- **Your task**
Copy the lines below that contain "对于此攻击".

- **Excerpted data**
Content starts

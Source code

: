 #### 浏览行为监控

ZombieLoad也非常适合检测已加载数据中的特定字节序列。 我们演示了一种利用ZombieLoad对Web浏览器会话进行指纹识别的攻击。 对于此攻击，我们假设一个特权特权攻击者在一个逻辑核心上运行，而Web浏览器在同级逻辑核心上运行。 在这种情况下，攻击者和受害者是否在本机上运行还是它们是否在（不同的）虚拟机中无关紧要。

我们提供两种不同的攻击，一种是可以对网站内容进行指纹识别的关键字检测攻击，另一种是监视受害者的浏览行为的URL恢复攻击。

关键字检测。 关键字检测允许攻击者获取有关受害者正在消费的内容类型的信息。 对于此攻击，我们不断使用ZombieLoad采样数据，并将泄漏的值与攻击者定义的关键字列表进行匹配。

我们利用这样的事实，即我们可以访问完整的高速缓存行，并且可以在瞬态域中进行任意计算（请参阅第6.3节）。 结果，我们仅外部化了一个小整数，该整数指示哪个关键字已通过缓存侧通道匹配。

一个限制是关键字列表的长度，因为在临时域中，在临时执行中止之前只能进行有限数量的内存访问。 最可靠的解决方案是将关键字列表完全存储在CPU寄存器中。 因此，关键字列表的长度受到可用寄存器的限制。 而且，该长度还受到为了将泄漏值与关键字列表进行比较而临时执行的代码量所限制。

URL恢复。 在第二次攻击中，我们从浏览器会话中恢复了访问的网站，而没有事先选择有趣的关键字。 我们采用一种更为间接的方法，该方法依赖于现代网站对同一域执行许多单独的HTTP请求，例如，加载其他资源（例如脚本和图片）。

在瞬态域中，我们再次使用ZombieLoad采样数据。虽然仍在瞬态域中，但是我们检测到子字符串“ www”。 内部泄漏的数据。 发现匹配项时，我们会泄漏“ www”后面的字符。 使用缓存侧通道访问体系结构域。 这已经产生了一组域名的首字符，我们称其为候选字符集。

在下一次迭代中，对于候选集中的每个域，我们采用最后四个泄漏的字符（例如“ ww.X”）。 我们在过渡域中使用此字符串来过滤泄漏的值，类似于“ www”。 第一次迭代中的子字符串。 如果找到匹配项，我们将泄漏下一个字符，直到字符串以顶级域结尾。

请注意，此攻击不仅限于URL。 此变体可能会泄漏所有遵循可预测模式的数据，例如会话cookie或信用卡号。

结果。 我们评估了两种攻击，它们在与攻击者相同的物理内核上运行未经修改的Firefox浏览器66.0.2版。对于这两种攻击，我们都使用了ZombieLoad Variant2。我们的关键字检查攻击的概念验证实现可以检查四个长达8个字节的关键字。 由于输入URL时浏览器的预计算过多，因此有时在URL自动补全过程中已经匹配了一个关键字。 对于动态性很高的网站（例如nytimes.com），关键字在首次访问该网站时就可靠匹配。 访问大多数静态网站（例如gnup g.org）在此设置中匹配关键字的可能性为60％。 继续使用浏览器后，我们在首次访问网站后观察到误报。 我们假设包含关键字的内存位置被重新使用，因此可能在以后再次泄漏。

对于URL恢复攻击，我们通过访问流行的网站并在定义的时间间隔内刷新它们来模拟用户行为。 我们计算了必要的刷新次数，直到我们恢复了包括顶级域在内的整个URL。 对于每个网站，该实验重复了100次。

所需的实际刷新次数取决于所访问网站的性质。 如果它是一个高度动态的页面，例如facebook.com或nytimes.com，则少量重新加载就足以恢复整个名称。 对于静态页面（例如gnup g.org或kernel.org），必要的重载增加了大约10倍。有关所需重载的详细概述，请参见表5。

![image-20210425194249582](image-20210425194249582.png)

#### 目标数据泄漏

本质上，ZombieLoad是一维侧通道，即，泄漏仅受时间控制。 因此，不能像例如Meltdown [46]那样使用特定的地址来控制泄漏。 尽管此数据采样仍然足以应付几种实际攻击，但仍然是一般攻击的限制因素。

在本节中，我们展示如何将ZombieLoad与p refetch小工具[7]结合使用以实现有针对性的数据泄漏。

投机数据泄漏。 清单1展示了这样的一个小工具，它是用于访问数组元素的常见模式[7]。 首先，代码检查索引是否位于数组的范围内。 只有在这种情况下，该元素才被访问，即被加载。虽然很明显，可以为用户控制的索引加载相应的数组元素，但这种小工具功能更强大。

Content ends

- **Task output**
ZombieLoad也非常适合检测已加载数据中的特定字节序列。 我们演示了一种利用ZombieLoad对Web浏览器会话进行指纹识别的攻击。 对于此攻击，我们假设一个特权特权攻击者在一个逻辑核心上运行，而Web浏览器在同级逻辑核心上运行。 在这种情况下，攻击者和受害者是否在本机上运行还是它们是否在（不同的）虚拟机中无关紧要。
关键字检测。 关键字检测允许攻击者获取有关受害者正在消费的内容类型的信息。 对于此攻击，我们不断使用ZombieLoad采样数据，并将泄漏的值与攻击者定义的关键字列表进行匹配。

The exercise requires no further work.